Next we want to define Node(), Edge() and the MonteCarlo Tree Search, MCTS(). Node can calculate the reward, calc_reward, and if it has never been previously expanded, expand the children, calc_children.

In [7]:
class Node():
    def __init__(self,circuit,parent=None,previous_edge = None, value=0,children = []):
        '''
        circuit: class QuantumCircuit
        parent: class Node
        children: list of Nodes
        '''
        if type(circuit) != QuantumCircuit:
            raise Exception('Not a circuit!')
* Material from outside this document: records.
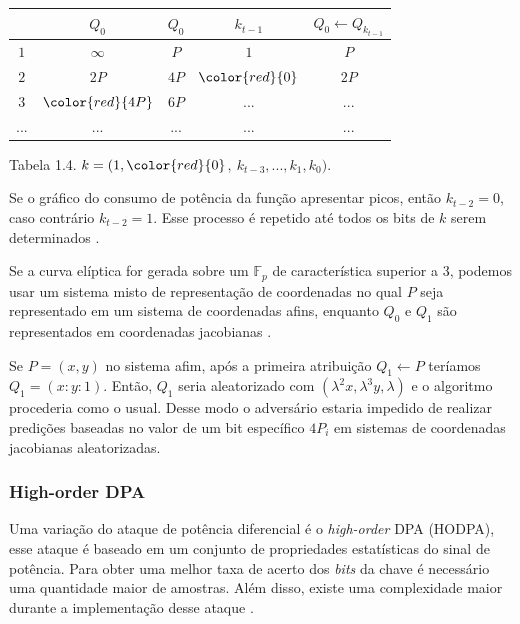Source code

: \begin{center}
    \begin{tabular}{|c|c|c|c|c|}
	    \hline
		    \   & $Q_{0}$  & $Q_{0}$ & $k_{t-1}$ & $Q_{0} \leftarrow Q_{k_{t-1}}$\\
	    \hline
	        $1$ & $\infty$ &     $P$ &       $1$ & $P$\\
	    \hline
		    $2$ & $2P$ & $4P$ & $\color{red}{0}$ & $2P$ \\
	    \hline
		    $3$ & $\color{red}{4P}$ & $6P$ & ...& ... \\
	    \hline
		    ... & ... & ... & ...& ... \\
	    \hline
    \end{tabular}

    Tabela 1.4. $k = (1, \color{red}{0}$$,\ $$k_{t-3}, ..., k_{1}, k_{0})$.
\end{center}

Se o gr\'{a}fico do consumo de pot\^{e}ncia da fun\c{c}\~{a}o apresentar picos, ent\~{a}o $k_{t-2} = 0$, caso contr\'{a}rio $k_{t-2} = 1$.
Esse processo \'{e} repetido at\'{e} todos os bits de $k$ serem determinados \cite{ECCBook_HankersonVanstone2004}.

Se a curva el\'{i}ptica for gerada sobre um $\mathbb{F}_{p}$ de caracter\'{i}stica superior a 3, podemos usar um sistema misto de representa\c{c}\~{a}o de coordenadas no qual $P$ seja representado em um sistema de coordenadas afins, enquanto $Q_{0}$ e $Q_{1}$ s\~{a}o representados em coordenadas jacobianas \cite{ECCBook_HankersonVanstone2004}.

Se $P = (x,y)$ no sistema afim, ap\'{o}s a primeira atribui\c{c}\~{a}o $Q_{1} \leftarrow P$ ter\'{i}amos $ Q_{1} = (x : y : 1)$. Ent\~{a}o, $Q_{1}$ seria aleatorizado com $(\lambda^{2}x, \lambda^{3}y, \lambda)$ e o algoritmo procederia como o usual. Desse modo o advers\'{a}rio estaria impedido de realizar predi\c{c}\~{o}es baseadas no valor de um bit espec\'{i}fico $4P_{i}$ em sistemas de coordenadas jacobianas aleatorizadas.

\subsubsection{High-order DPA}
Uma variação do ataque de potência diferencial é o \textit{high-order} DPA (HODPA), esse ataque é baseado em um conjunto de propriedades estatísticas do sinal de potência. Para obter uma melhor taxa de acerto dos \textit{bits} da chave é necessário uma quantidade maior de amostras. Além disso, existe uma complexidade maior durante a implementação desse ataque \cite{benedikt:2009:228}.

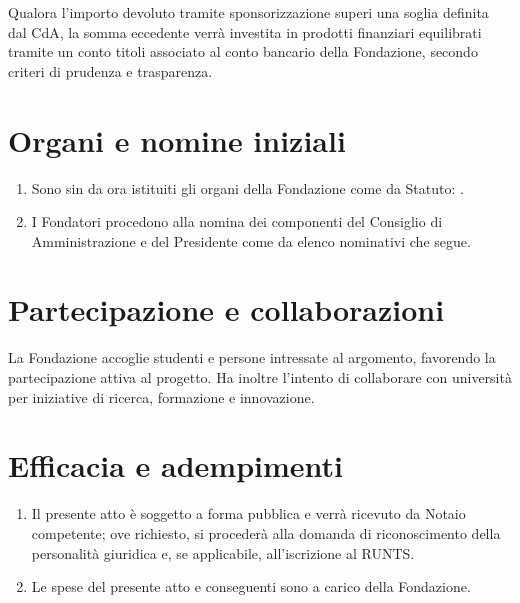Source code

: Qualora l'importo devoluto tramite sponsorizzazione superi una soglia definita dal CdA, la somma eccedente verrà investita in prodotti finanziari equilibrati tramite un conto titoli associato al conto bancario della Fondazione, secondo criteri di prudenza e trasparenza.

\section*{Organi e nomine iniziali}
\begin{enumerate}[label=\arabic*)]
  \item Sono sin da ora istituiti gli organi della Fondazione come da Statuto: \OrganiElenco.
  \item I Fondatori procedono alla nomina dei componenti del Consiglio di Amministrazione e del Presidente come da elenco nominativi che segue.
\end{enumerate}

\section*{Partecipazione e collaborazioni}
La Fondazione accoglie studenti e persone intressate al argomento, favorendo la partecipazione attiva al progetto. Ha inoltre l’intento di collaborare con università per iniziative di ricerca, formazione e innovazione.

\section*{Efficacia e adempimenti}
\begin{enumerate}[label=\arabic*)]
  \item Il presente atto è soggetto a forma pubblica e verrà ricevuto da Notaio competente; ove richiesto, si procederà alla domanda di riconoscimento della personalità giuridica e, se applicabile, all'iscrizione al RUNTS.
  \item Le spese del presente atto e conseguenti sono a carico della Fondazione.
\end{enumerate}

\DataLuogo{\FondazioneCitta}{\today}



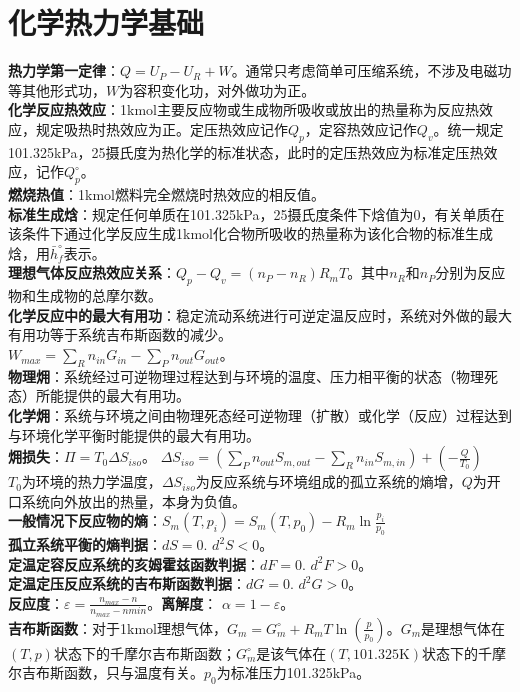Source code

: \documentclass[a4paper,9pt]{ctexart}
\begin{document}
\section{化学热力学基础}
\noindent
\textbf{热力学第一定律}：$Q=U_P-U_R+W$。通常只考虑简单可压缩系统，不涉及电磁功等其他形式功，$W$为容积变化功，对外做功为正。\\
\textbf{化学反应热效应}：1kmol主要反应物或生成物所吸收或放出的热量称为反应热效应，规定吸热时热效应为正。定压热效应记作$Q_p$，定容热效应记作$Q_v$。统一规定101.325kPa，25摄氏度为热化学的标准状态，此时的定压热效应为标准定压热效应，记作$Q_p^\circ$。\\
\textbf{燃烧热值}：1kmol燃料完全燃烧时热效应的相反值。\\
\textbf{标准生成焓}：规定任何单质在101.325kPa，25摄氏度条件下焓值为0，有关单质在该条件下通过化学反应生成1kmol化合物所吸收的热量称为该化合物的标准生成焓，用$\bar{h}^\circ_f$表示。\\
\textbf{理想气体反应热效应关系}：$Q_p-Q_v=(n_P-n_R)R_mT$。其中$n_R$和$n_P$分别为反应物和生成物的总摩尔数。\\
\textbf{化学反应中的最大有用功}：稳定流动系统进行可逆定温反应时，系统对外做的最大有用功等于系统吉布斯函数的减少。\\$W_{max}=\sum_Rn_{in}G_{in}-\sum_Pn_{out}G_{out}$。\\
\textbf{物理㶲}：系统经过可逆物理过程达到与环境的温度、压力相平衡的状态（物理死态）所能提供的最大有用功。\\
\textbf{化学㶲}：系统与环境之间由物理死态经可逆物理（扩散）或化学（反应）过程达到与环境化学平衡时能提供的最大有用功。\\
\textbf{㶲损失}：$\Pi=T_0\Delta S_{iso}$。
$\Delta S_{iso}=\left(\sum_Pn_{out}S_{m,out}-\sum_Rn_{in}S_{m,in}\right)+\left(-\frac{Q}{T_0}\right)$\\
$T_0$为环境的热力学温度，$\Delta S_{iso}$为反应系统与环境组成的孤立系统的熵增，$Q$为开口系统向外放出的热量，本身为负值。\\
\textbf{一般情况下反应物的熵}：$S_m(T,p_i)=S_m(T,p_0)-R_m\ln\frac{p_i}{p_0}$\\
\textbf{孤立系统平衡的熵判据}：$dS=0$. $d^2S<0$。\\
\textbf{定温定容反应系统的亥姆霍兹函数判据}：$dF=0$. $d^2F>0$。\\
\textbf{定温定压反应系统的吉布斯函数判据}：$dG=0$. $d^2G>0$。\\
\textbf{反应度}：$\varepsilon=\frac{n_{max}-n}{n_{max}-n{min}}$。\textbf{离解度}：
$\alpha=1-\varepsilon$。\\
\textbf{吉布斯函数}：对于1kmol理想气体，$G_m=G_m^\circ+R_mT\ln\left(\frac{p}{p_0}\right)$。$G_m$是理想气体在$(T,p)$状态下的千摩尔吉布斯函数；$G_m^\circ$是该气体在$(T,101.325\mathrm{K})$状态下的千摩尔吉布斯函数，只与温度有关。$p_0$为标准压力101.325kPa。\\
\end{document}
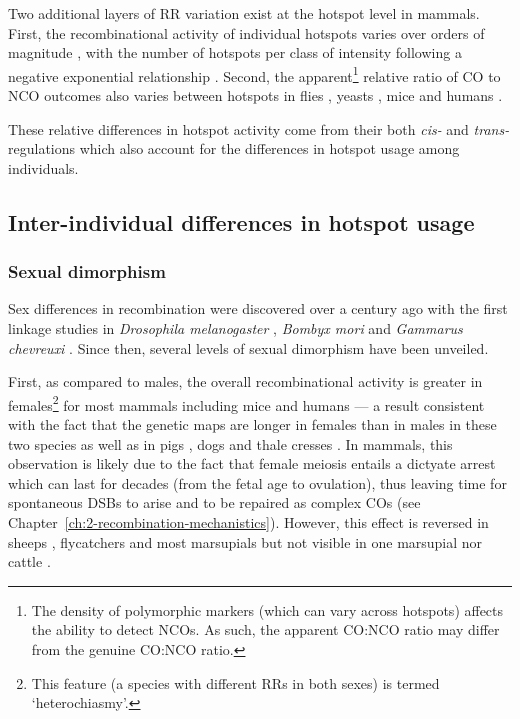 Two additional layers of RR variation exist at the hotspot level in mammals.
First, the recombinational activity of individual hotspots varies over orders of magnitude \citep{jeffreys2001intensely,kauppi2004where,paigen2008recombinational}, with the number of hotspots per class of intensity following a negative exponential relationship \citep{paigen2010mammalian}.
Second, the apparent\footnote{The density of polymorphic markers (which can vary across hotspots) affects the ability to detect NCOs. As such, the apparent CO:NCO ratio may differ from the genuine CO:NCO ratio.} relative ratio of CO to NCO outcomes also varies between hotspots in flies \citep{singh2012classical}, yeasts \citep{mancera2008highresolution}, mice \citep{paigen2008recombinational} and humans \citep{jeffreys2004intense}.

These relative differences in hotspot activity come from their both \textit{cis-} and \textit{trans-} regulations \citep[reviewed in][]{paigen2010mammalian} which also account for the differences in hotspot usage among individuals.



\subsection{Inter-individual differences in hotspot usage}

\subsubsection{Sexual dimorphism}

Sex differences in recombination were discovered over a century ago with the first linkage studies in \textit{Drosophila melanogaster} \citep{morgan1912complete,morgan1914no}, \textit{Bombyx mori} \citep{takanaytianzhong1914sexualWITHJAP} and \textit{Gammarus chevreuxi} \citep{huxley1928sexual}. 
Since then, several levels of sexual dimorphism have been unveiled.

First, as compared to males, the overall recombinational activity is greater in females\footnote{This feature (a species with different RRs in both sexes) is termed ‘heterochiasmy’.} for most mammals \citep{dunn1967sex} including mice \citep{shifman2006highresolution} and humans \citep{donis-keller1987genetic,broman1998comprehensive} — a result consistent with the fact that the genetic maps are longer in females than in males in these two species \citep{lynn2004variation,cox2009new} as well as in pigs \citep{mikawa1999linkage}, dogs \citep{neff1999secondgeneration} and thale cresses \citep{drouaud2007sexspecific}. 
In mammals, this observation is likely due to the fact that female meiosis entails a dictyate arrest which can last for decades (from the fetal age to ovulation), thus leaving time for spontaneous DSBs to arise and to be repaired as complex COs (see Chapter~\ref{ch:2-recombination-mechanistics}).
However, this effect is reversed in sheeps \citep{maddox2001enhanced}, flycatchers \citep{backstrom2008genebased} and most marsupials \citep{bennett1986novel,hayman1988further,hayman1990meiosis} but not visible in one marsupial \citep{hayman1990comparative} nor cattle \citep{kappes1997secondgeneration}.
        #super().__init__()
        self.value = value
        #self.probabilities = probabilities
        self.children = children #Tuple (edge, circuit)
        self.parent = parent
        self.circuit = circuit
        self.one_qubit_gates = ['H','X','Z','M']
        self.two_qubit_gates = ['CX','CZ']
        self.gates = self.one_qubit_gates +  self.two_qubit_gates
        self.measured = self.measured_qubits(self.circuit) #calculates self.measured
        self.reward = None
        self.previous_edge = previous_edge
        
    
    def calc_reward(self):  
        '''
        Calculates the reward of a circuit simulating it once
        '''
        measured = self.measured_qubits(self.circuit) #Figure out which qubits have been measured
        circ = deepcopy(self.circuit) #To run an experiment we use a copy

        # Use Aer's qasm_simulator
        backend_sim = Aer.get_backend('qasm_simulator')

        # Execute the circuit on the qasm simulator.
        # We've set the number of repeats of the circuit
        # to be 1024, which is the default.
        job_sim = execute(circ, backend_sim, shots=1024)

        # Grab the results from the job.
        result_sim = job_sim.result()

        counts = result_sim.get_counts(circ) 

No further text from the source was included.